В Лефортово в 2001 году он получил разрешение от начальника тюрьмы заниматься литературной работой в соседней пустой камере, где бы ему никто не мешал. Зрение у Лимонова неважное, поэтому начальник (таких начальников уж нет! да и СИЗО «Лефортово» теперь не является изолятором ФСБ, а принадлежит Минюсту) распорядился поставить ему туда настольную лампу. Такую, с зеленым плафоном, какими пользовались, наверное, еще следователи НКВД. И Лимонов времени не терял, писал. Тем более что на этапе предварительного следствия он отказался давать показания, и потому допросами и очными ставками его никто в Лефортово не донимал.
И как результат — пять книг, несколько статей для различных газет и журналов, включая открытые обращения к общественности и к Путину, опубликованные в печати.

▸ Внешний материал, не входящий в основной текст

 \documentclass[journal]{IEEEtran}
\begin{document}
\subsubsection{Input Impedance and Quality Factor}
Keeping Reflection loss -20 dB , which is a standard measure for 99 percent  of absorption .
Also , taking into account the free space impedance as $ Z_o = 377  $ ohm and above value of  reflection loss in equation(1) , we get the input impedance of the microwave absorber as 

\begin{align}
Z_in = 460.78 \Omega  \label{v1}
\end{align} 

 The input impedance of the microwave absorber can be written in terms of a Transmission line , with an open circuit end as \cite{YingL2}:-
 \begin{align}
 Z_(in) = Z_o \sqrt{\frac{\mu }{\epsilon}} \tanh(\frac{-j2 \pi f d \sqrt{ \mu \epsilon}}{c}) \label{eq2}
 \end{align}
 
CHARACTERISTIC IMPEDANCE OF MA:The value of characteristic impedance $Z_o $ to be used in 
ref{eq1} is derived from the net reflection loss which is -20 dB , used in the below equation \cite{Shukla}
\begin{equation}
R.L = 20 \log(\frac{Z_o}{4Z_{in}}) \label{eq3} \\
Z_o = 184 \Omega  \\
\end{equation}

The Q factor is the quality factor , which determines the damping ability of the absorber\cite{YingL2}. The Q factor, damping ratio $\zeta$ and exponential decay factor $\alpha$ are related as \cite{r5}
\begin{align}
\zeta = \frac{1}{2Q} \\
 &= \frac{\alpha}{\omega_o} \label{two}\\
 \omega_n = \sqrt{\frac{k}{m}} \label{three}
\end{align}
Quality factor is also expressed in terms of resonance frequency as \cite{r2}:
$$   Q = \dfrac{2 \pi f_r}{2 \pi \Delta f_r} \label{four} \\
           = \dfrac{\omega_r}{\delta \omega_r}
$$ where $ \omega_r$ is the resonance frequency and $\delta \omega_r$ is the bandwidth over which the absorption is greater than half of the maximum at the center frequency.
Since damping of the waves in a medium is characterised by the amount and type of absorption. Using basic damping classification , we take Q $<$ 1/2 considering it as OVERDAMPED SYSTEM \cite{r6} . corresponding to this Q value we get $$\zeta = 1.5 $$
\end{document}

Часто встречавшийся со мной в тот период в Лефортово адвокат Г. П. Падва, который приезжал туда для свиданий с кем-то из своих подзащитных, однажды, после очередной опубликованной статьи Лимонова или выхода в свет его новой «тюремной» книги, воскликнул:
— Сергей, зачем же вы так рискуете?! Ведь если вас здесь поймают с текстами Лимонова, то проблемы будут очень серьезные.
Умный, умудренный опытом мэтр понимал, что сами по себе статьи и рукописи книг Эдуарда в редакции и издательства из тюрьмы попасть не могут. Тут почта работает только в одном направлении — в тюрьму. Да и то все письма и посылки тщательно проверяются. Тем более в Лефортово! И вряд ли следователи, понимал Падва, разрешили обвиняемому в терроризме Лимонову спокойно пересылать на волю свои творения.
— А что делать? — развел руками я. — Он пишет, просит опубликовать. Да и деньги ему нужны. В партии-то денег нет. Потому вся надежда на книги. А скажешь следователю — отберут «для проверки», и в итоге рукопись окажется где-нибудь в архиве ФСБ. Лет через пятьдесят какие-нибудь исследователи, может быть, и получат отрывки. А книгу нужно, чтобы читали сейчас. Вот и приходится рисковать. А кто же еще ему поможет?…
Генрих Павлович знал Лимонова и сочувствовал ему. Он внимательно меня выслушал, покивал понимающе и, вздохнув, тихо произнес:
— И все же будьте осторожнее. Удивляюсь я вам!..
Все эти годы Лимонов не рассказывал, как ему удавалось передавать на волю из тюрем рукописи своих книг и статей. Его спрашивали, а он отделывался общими фразами.
Я знаю, Эдуард не хотел своим признанием подвести в первую очередь меня. Но теперь, полагаю, это лишнее. Дела, как говорится, давно минувших дней. Да и тех, кто работал тогда в Лефортовском замке охранниками и отвечал за порядок, уже там нет, а ФСИН Минюста не несет ответственности за то, что творилось в Лефортово при ФСБ.